On an individual level, when a cashier at a movie theater becomes a nurse, she does more than raise her income and save the public tax-dollars. By breaking into the middle class, she pushes the outer boundaries of potential for her family and community.
She could help open a new medical office that creates more jobs. Her family could move into a safer neighborhood with better schools. She might even invest in a friend’s new restaurant and help yet another family escape dependency and poverty.
We’ll never know because programs and politics have created a self-serving discourse in which the only proposed solutions simply deepen the disincentives for advancement. Public assistance programs spend more. We feel better. Low-income Americans do worse. And on and on we go.
On a community level, it is difficult to imagine a more toxic force than subsidizing not earning more or working at all. The government is, in effect, investing in areas to remain stagnant. At the same time, with a flood of checks unattached to work, the government crowds out private investment. Perhaps the road to the rust belt is the road paved with good intentions.
The pandemic did not create this problem, of course. When 2019 began, unemployment was only 3.5 percent and the economy was 22 percent bigger than the economy was before the Great Recession. Yet, the proportion of men between 26 and 54 working still had not fully recovered—at only 86.6 percent compared to 87.2 percent before the Great Recession.
But the pandemic and our rush to pump short-term money into bank accounts rather than long-term strength into the economy should raise some deeper questions.
Can’t we be a little more imaginative and focus on reopening the economy safely rather than writing more and bigger checks? We should take this moment to consider more welfare phase-outs lower on the income ladder, lifetime benefit limits, more consistent work requirements, and child support cooperation requirements across all public assistance programs. And if, after all that, we still need to subsidize, shouldn’t we subsidize work, rather than not working?
Whatever we do, the broader economy will recover, at least somewhat and at least eventually. As Warren Buffett says, it's never paid to "bet against America." He should know.
But the gamble we’re making now seems to involve higher stakes—the heart, not just pocketbooks. As the list of our problems seems to grow, the list of things which unite us seems to shrink.

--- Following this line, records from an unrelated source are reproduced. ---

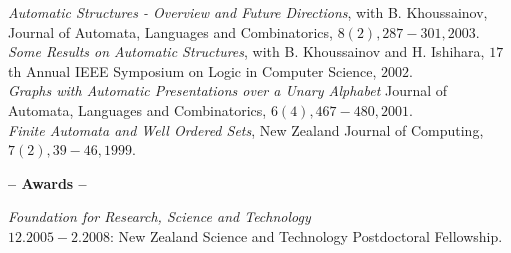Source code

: \documentclass[a4paper]{article}
\def\tit#1{\medskip \begin{center}  {\Large {\bf -- #1 -- }} \end{center}}
\begin{document}
{\it Automatic Structures - Overview and Future Directions}, with 
B. Khoussainov,
Journal of Automata, Languages and Combinatorics, $8(2), 287-301, 2003$. \\

{\it Some Results on Automatic Structures}, with B. Khoussainov
and H. Ishihara, $17$th Annual IEEE Symposium on Logic in Computer Science,
$2002$. \\

{\it Graphs with Automatic Presentations over a Unary Alphabet}
Journal of Automata, Languages and Combinatorics, $6(4), 467-480, 2001$. \\

{\it Finite Automata and Well Ordered Sets},
New Zealand Journal of Computing, $7(2), 39-46, 1999$. 

%
%
% 
%
%
%

\iffalse

{\it Finite Automata and Algebraic Structures},
with Bakhadyr Khoussainov, 
Abstracts of Symposium on Logic and Applications, Novosibirsk, May $2000$. \\

{\it On Automata Presentable Structures},
with Bakhadyr Khoussainov, 
Abstracts of papers presented to the American Mathematical Society, 
$20(2), 1999$. \\ 
\fi



\tit{Awards}

{\em Foundation for Research, Science and Technology}\\ 
$12.2005-2.2008$: New Zealand Science and Technology Postdoctoral Fellowship.\\ 
\end{document}
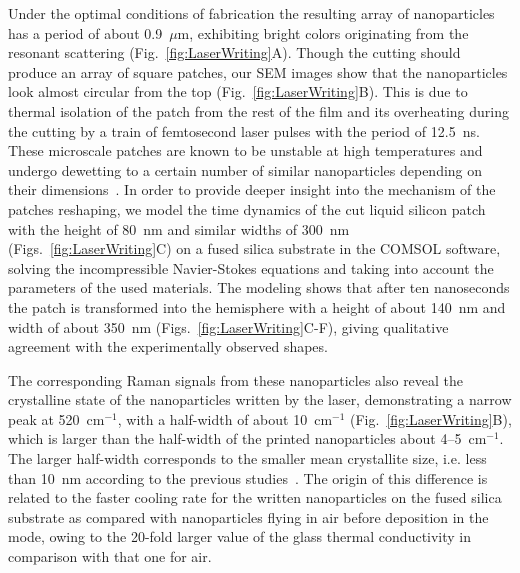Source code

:             Under the optimal conditions of fabrication the resulting array of nanoparticles has a period of about 0.9~$\mu$m,
            exhibiting bright colors originating from the resonant scattering (Fig.~\ref{fig:LaserWriting}A). Though the cutting should
            produce an array of square patches, our SEM images show that the nanoparticles look almost circular from the top
            (Fig.~\ref{fig:LaserWriting}B). This is due to thermal isolation of the patch from the rest of the film and its overheating
            during the cutting by a train of femtosecond laser pulses with the period of 12.5~ns. These microscale patches are
            known to be unstable at high temperatures and undergo dewetting to a certain number of similar nanoparticles depending
            on their dimensions~\cite{thompson2012solid}. In order to provide deeper insight into the mechanism of the patches reshaping,
            we model the time dynamics of the cut liquid silicon patch with the height of 80~nm and similar widths of 300~nm
            (Figs.~\ref{fig:LaserWriting}C) on a fused silica substrate in the COMSOL software, solving the incompressible Navier-Stokes
            equations and taking into account the parameters of the used materials. The modeling shows that after ten nanoseconds
            the patch is transformed into the hemisphere with a height of about 140~nm and width of about 350~nm (Figs.~\ref{fig:LaserWriting}C-F),
            giving qualitative agreement with the experimentally observed shapes.

            The corresponding Raman signals from these nanoparticles also reveal the crystalline state of the nanoparticles written
            by the laser, demonstrating a narrow peak at 520~cm$^{-1}$, with a half-width of about 10~cm$^{-1}$ (Fig.~\ref{fig:LaserWriting}B),
            which is larger than the half-width of the printed nanoparticles about 4--5~cm$^{-1}$. The larger half-width corresponds
            to the smaller mean crystallite size, i.e. less than 10~nm according to the previous studies~\cite{campbell1986effects}.
            The origin of this difference is related to the faster cooling rate for the written nanoparticles on the fused silica
            substrate as compared with nanoparticles flying in air before deposition in the  mode, owing to the 20-fold
            larger value of the glass thermal conductivity in comparison with that one for air.

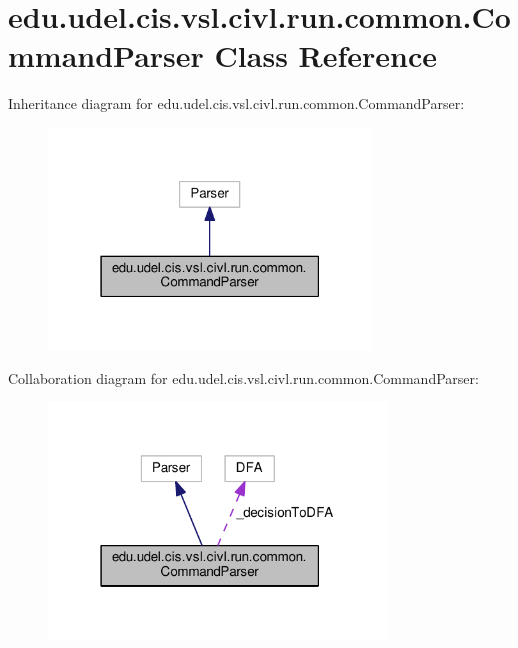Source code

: \hypertarget{classedu_1_1udel_1_1cis_1_1vsl_1_1civl_1_1run_1_1common_1_1CommandParser}{}\section{edu.\+udel.\+cis.\+vsl.\+civl.\+run.\+common.\+Command\+Parser Class Reference}
\label{classedu_1_1udel_1_1cis_1_1vsl_1_1civl_1_1run_1_1common_1_1CommandParser}


Inheritance diagram for edu.\+udel.\+cis.\+vsl.\+civl.\+run.\+common.\+Command\+Parser\+:
\nopagebreak
\begin{figure}[H]
\begin{center}
\leavevmode
\includegraphics[width=243pt]{classedu_1_1udel_1_1cis_1_1vsl_1_1civl_1_1run_1_1common_1_1CommandParser__inherit__graph}
\end{center}
\end{figure}


Collaboration diagram for edu.\+udel.\+cis.\+vsl.\+civl.\+run.\+common.\+Command\+Parser\+:
\nopagebreak
\begin{figure}[H]
\begin{center}
\leavevmode
\includegraphics[width=255pt]{classedu_1_1udel_1_1cis_1_1vsl_1_1civl_1_1run_1_1common_1_1CommandParser__coll__graph}
\end{center}
\end{figure}
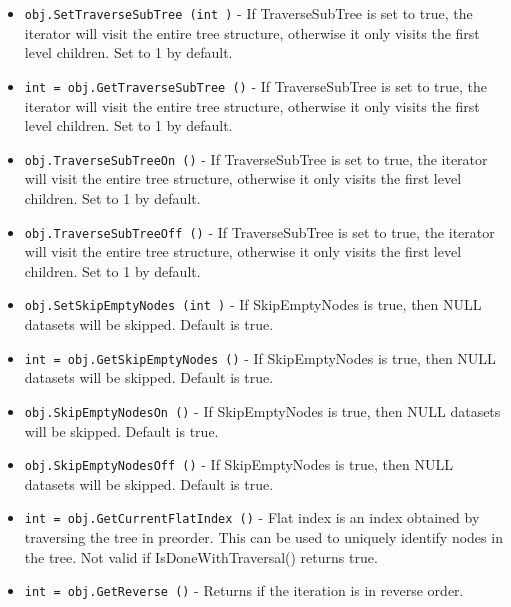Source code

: \begin{itemize}
\item  \verb|obj.SetTraverseSubTree (int )| -  If TraverseSubTree is set to true, the iterator will visit the entire tree
 structure, otherwise it only visits the first level children. Set to 1 by
 default.

\item  \verb|int = obj.GetTraverseSubTree ()| -  If TraverseSubTree is set to true, the iterator will visit the entire tree
 structure, otherwise it only visits the first level children. Set to 1 by
 default.

\item  \verb|obj.TraverseSubTreeOn ()| -  If TraverseSubTree is set to true, the iterator will visit the entire tree
 structure, otherwise it only visits the first level children. Set to 1 by
 default.

\item  \verb|obj.TraverseSubTreeOff ()| -  If TraverseSubTree is set to true, the iterator will visit the entire tree
 structure, otherwise it only visits the first level children. Set to 1 by
 default.

\item  \verb|obj.SetSkipEmptyNodes (int )| -  If SkipEmptyNodes is true, then NULL datasets will be skipped. Default is
 true.

\item  \verb|int = obj.GetSkipEmptyNodes ()| -  If SkipEmptyNodes is true, then NULL datasets will be skipped. Default is
 true.

\item  \verb|obj.SkipEmptyNodesOn ()| -  If SkipEmptyNodes is true, then NULL datasets will be skipped. Default is
 true.

\item  \verb|obj.SkipEmptyNodesOff ()| -  If SkipEmptyNodes is true, then NULL datasets will be skipped. Default is
 true.

\item  \verb|int = obj.GetCurrentFlatIndex ()| -  Flat index is an index obtained by traversing the tree in preorder.
 This can be used to uniquely identify nodes in the tree.
 Not valid if IsDoneWithTraversal() returns true.

\item  \verb|int = obj.GetReverse ()| -  Returns if the iteration is in reverse order.

\end{itemize}
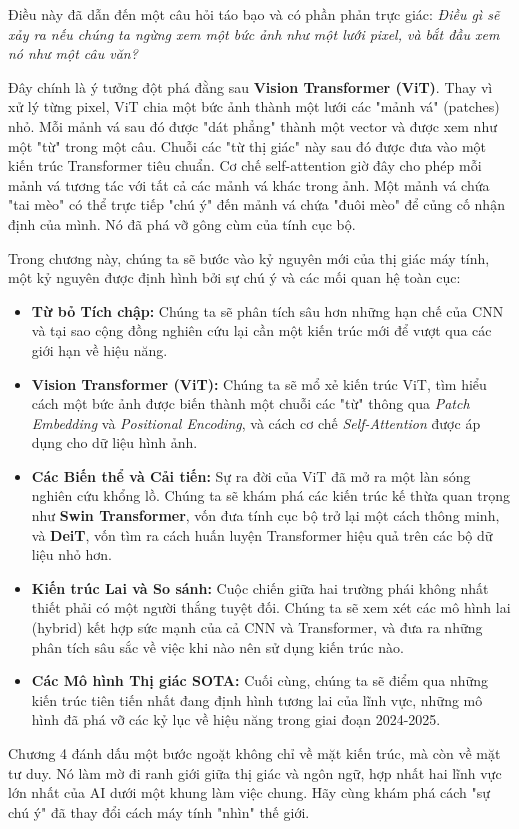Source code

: Điều này đã dẫn đến một câu hỏi táo bạo và có phần phản trực giác: \textit{Điều gì sẽ xảy ra nếu chúng ta ngừng xem một bức ảnh như một lưới pixel, và bắt đầu xem nó như một câu văn?}

Đây chính là ý tưởng đột phá đằng sau \textbf{Vision Transformer (ViT)}. Thay vì xử lý từng pixel, ViT chia một bức ảnh thành một lưới các "mảnh vá" (patches) nhỏ. Mỗi mảnh vá sau đó được "dát phẳng" thành một vector và được xem như một "từ" trong một câu. Chuỗi các "từ thị giác" này sau đó được đưa vào một kiến trúc Transformer tiêu chuẩn. Cơ chế self-attention giờ đây cho phép mỗi mảnh vá tương tác với tất cả các mảnh vá khác trong ảnh. Một mảnh vá chứa "tai mèo" có thể trực tiếp "chú ý" đến mảnh vá chứa "đuôi mèo" để củng cố nhận định của mình. Nó đã phá vỡ gông cùm của tính cục bộ.

Trong chương này, chúng ta sẽ bước vào kỷ nguyên mới của thị giác máy tính, một kỷ nguyên được định hình bởi sự chú ý và các mối quan hệ toàn cục:
\begin{itemize}
	\item \textbf{Từ bỏ Tích chập:} Chúng ta sẽ phân tích sâu hơn những hạn chế của CNN và tại sao cộng đồng nghiên cứu lại cần một kiến trúc mới để vượt qua các giới hạn về hiệu năng.
	
	\item \textbf{Vision Transformer (ViT):} Chúng ta sẽ mổ xẻ kiến trúc ViT, tìm hiểu cách một bức ảnh được biến thành một chuỗi các "từ" thông qua \textit{Patch Embedding} và \textit{Positional Encoding}, và cách cơ chế \textit{Self-Attention} được áp dụng cho dữ liệu hình ảnh.
	
	\item \textbf{Các Biến thể và Cải tiến:} Sự ra đời của ViT đã mở ra một làn sóng nghiên cứu khổng lồ. Chúng ta sẽ khám phá các kiến trúc kế thừa quan trọng như \textbf{Swin Transformer}, vốn đưa tính cục bộ trở lại một cách thông minh, và \textbf{DeiT}, vốn tìm ra cách huấn luyện Transformer hiệu quả trên các bộ dữ liệu nhỏ hơn.
	
	\item \textbf{Kiến trúc Lai và So sánh:} Cuộc chiến giữa hai trường phái không nhất thiết phải có một người thắng tuyệt đối. Chúng ta sẽ xem xét các mô hình lai (hybrid) kết hợp sức mạnh của cả CNN và Transformer, và đưa ra những phân tích sâu sắc về việc khi nào nên sử dụng kiến trúc nào.
	
	\item \textbf{Các Mô hình Thị giác SOTA:} Cuối cùng, chúng ta sẽ điểm qua những kiến trúc tiên tiến nhất đang định hình tương lai của lĩnh vực, những mô hình đã phá vỡ các kỷ lục về hiệu năng trong giai đoạn 2024-2025.
\end{itemize}

Chương 4 đánh dấu một bước ngoặt không chỉ về mặt kiến trúc, mà còn về mặt tư duy. Nó làm mờ đi ranh giới giữa thị giác và ngôn ngữ, hợp nhất hai lĩnh vực lớn nhất của AI dưới một khung làm việc chung. Hãy cùng khám phá cách "sự chú ý" đã thay đổi cách máy tính "nhìn" thế giới.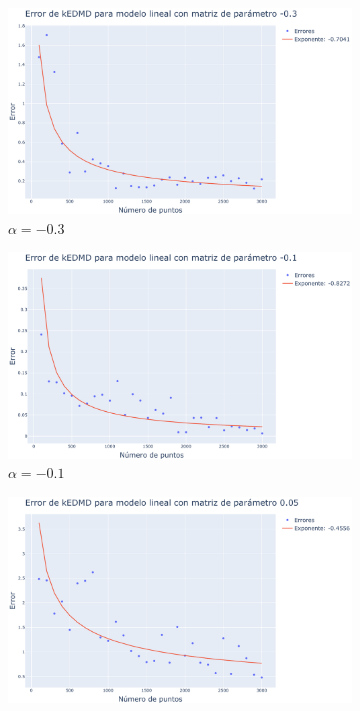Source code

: \begin{figure}[h]
    \centering
    \begin{subfigure}[b]{0.32\textwidth}
        \centering
        \includegraphics[width=\textwidth]{img/content/chapter3/Linear1Errors.pdf}
        \caption{$\alpha=-0.3$}
        \label{fig:image1}
    \end{subfigure}
    \hfill
    \begin{subfigure}[b]{0.32\textwidth}
        \centering
        \includegraphics[width=\textwidth]{img/content/chapter3/Linear2Errors.pdf}
        \caption{$\alpha=-0.1$}
        \label{fig:image2}
    \end{subfigure}
    \hfill
    \begin{subfigure}[b]{0.32\textwidth}
        \centering
        \includegraphics[width=\textwidth]{img/content/chapter3/Linear3Errors.pdf}

\end{subfigure}
\end{figure}
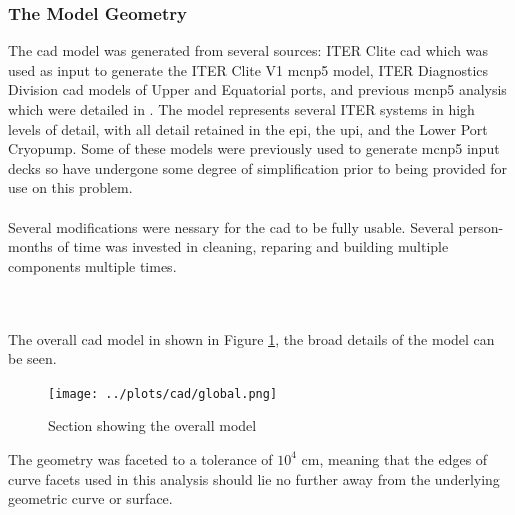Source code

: \documentclass[12pt]{article}
\begin{document}
\subsubsection{The Model Geometry}
The \gls{cad} model was generated from several sources: ITER Clite \gls{cad}
which was used as input to generate the ITER Clite V1 \gls{mcnp5} model, ITER
Diagnostics Division \gls{cad} models of Upper and Equatorial ports, and
previous \gls{mcnp5} analysis which were detailed in \cite{cad_origination}. The
model represents several ITER systems in high levels of detail, with all detail
retained in the \gls{epi}, the  \gls{upi}, and the Lower Port Cryopump. Some of
these models were previously used to generate \gls{mcnp5} input decks so have
undergone some degree of simplification prior to being provided for use on this 
problem.
\\
\\
Several modifications were nessary for the \gls{cad} to be fully usable. Several
person-months of time was invested in cleaning, reparing and building multiple
components multiple times. 


\\
\\
The overall \gls{cad} model in shown in Figure \ref{fig:cad_iter_global}, the
broad details of the model can be seen. 
\begin{figure}[ht!]
  \centering
  \texttt{[image: ../plots/cad/global.png]}
  \caption{Section showing the overall model}
  \label{fig:cad_iter_global}
\end{figure}
The geometry was faceted to a tolerance of $10^4$ cm, meaning that 
the edges of curve facets used in this analysis should lie no further away from 
the underlying geometric curve or surface.


\newpage
\clearpage
\end{document}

Is movement now on the first list? Or is it still on the second list? Inside capitol buildings across the nation—universally adorned with massive images of Americans fording rivers, raising barns, and forging steel—will we watch their descendants double-down on mailing checks, lowering expectations, and staying where we are?
The answer may decide our fate.
Scott Centorino is a senior fellow at The Foundation for Government Accountability.